Available data.
▬▬▬

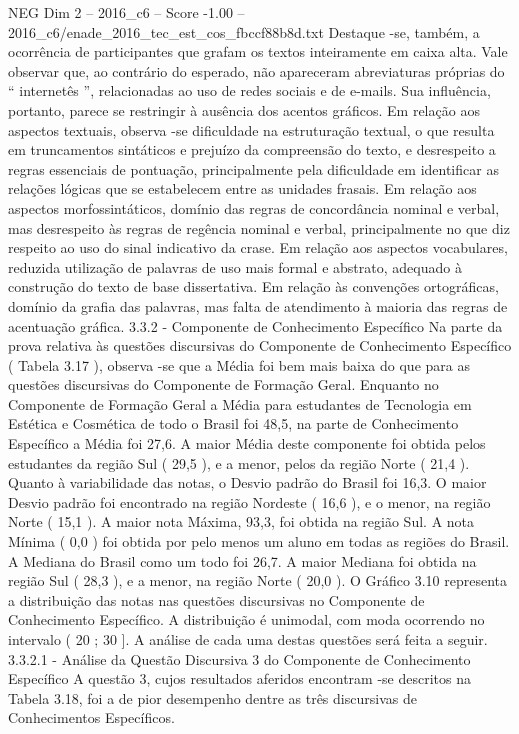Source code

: \begin{textsample}{NEG Dim 2 – 2016\_c6 – Score -1.00 – 2016\_c6/enade\_2016\_tec\_est\_cos\_fbccf88b8d.txt}
Destaque -se, também, a ocorrência de participantes que grafam os textos inteiramente em caixa alta.
Vale observar que, ao contrário do esperado, não apareceram abreviaturas próprias do “ internetês ”, relacionadas ao uso de redes sociais e de e-mails.
Sua influência, portanto, parece se restringir à ausência dos acentos gráficos.
Em relação aos aspectos textuais, observa -se dificuldade na estruturação textual, o que resulta em truncamentos sintáticos e prejuízo da compreensão do texto, e desrespeito a regras essenciais de pontuação, principalmente pela dificuldade em identificar as relações lógicas que se estabelecem entre as unidades frasais.
Em relação aos aspectos morfossintáticos, domínio das regras de concordância nominal e verbal, mas desrespeito às regras de regência nominal e verbal, principalmente no que diz respeito ao uso do sinal indicativo da crase.
Em relação aos aspectos vocabulares, reduzida utilização de palavras de uso mais formal e abstrato, adequado à construção do texto de base dissertativa.
Em relação às convenções ortográficas, domínio da grafia das palavras, mas falta de atendimento à maioria das regras de acentuação gráfica. 3.3.2 - Componente de Conhecimento Específico Na parte da prova relativa às questões discursivas do Componente de Conhecimento Específico ( Tabela 3.17 ), observa -se que a Média foi bem mais baixa do que para as questões discursivas do Componente de Formação Geral.
Enquanto no Componente de Formação Geral a Média para estudantes de Tecnologia em Estética e Cosmética de todo o Brasil foi 48,5, na parte de Conhecimento Específico a Média foi 27,6.
A maior Média deste componente foi obtida pelos estudantes da região Sul ( 29,5 ), e a menor, pelos da região Norte ( 21,4 ).
Quanto à variabilidade das notas, o Desvio padrão do Brasil foi 16,3.
O maior Desvio padrão foi encontrado na região Nordeste ( 16,6 ), e o menor, na região Norte ( 15,1 ).
A maior nota Máxima, 93,3, foi obtida na região Sul.
A nota Mínima ( 0,0 ) foi obtida por pelo menos um aluno em todas as regiões do Brasil.
A Mediana do Brasil como um todo foi 26,7.
A maior Mediana foi obtida na região Sul ( 28,3 ), e a menor, na região Norte ( 20,0 ).
O Gráfico 3.10 representa a distribuição das notas nas questões discursivas no Componente de Conhecimento Específico.
A distribuição é unimodal, com moda ocorrendo no intervalo ( 20 ; 30 ].
A análise de cada uma destas questões será feita a seguir. 3.3.2.1 - Análise da Questão Discursiva 3 do Componente de Conhecimento Específico A questão 3, cujos resultados aferidos encontram -se descritos na Tabela 3.18, foi a de pior desempenho dentre as três discursivas de Conhecimentos Específicos.

\end{textsample}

▬▬▬

Work item.
Copy word for word every line from the start of the material through the line holding "Em relação aos aspectos vocabulares, reduzida". The pictures are not part of the copy.

Answer area.
Source code

: \begin{textsample}{NEG Dim 2 – 2016\_c6 – Score -1.00 – 2016\_c6/enade\_2016\_tec\_est\_cos\_fbccf88b8d.txt}
Destaque -se, também, a ocorrência de participantes que grafam os textos inteiramente em caixa alta.
Vale observar que, ao contrário do esperado, não apareceram abreviaturas próprias do “ internetês ”, relacionadas ao uso de redes sociais e de e-mails.
Sua influência, portanto, parece se restringir à ausência dos acentos gráficos.
Em relação aos aspectos textuais, observa -se dificuldade na estruturação textual, o que resulta em truncamentos sintáticos e prejuízo da compreensão do texto, e desrespeito a regras essenciais de pontuação, principalmente pela dificuldade em identificar as relações lógicas que se estabelecem entre as unidades frasais.
Em relação aos aspectos morfossintáticos, domínio das regras de concordância nominal e verbal, mas desrespeito às regras de regência nominal e verbal, principalmente no que diz respeito ao uso do sinal indicativo da crase.
Em relação aos aspectos vocabulares, reduzida utilização de palavras de uso mais formal e abstrato, adequado à construção do texto de base dissertativa.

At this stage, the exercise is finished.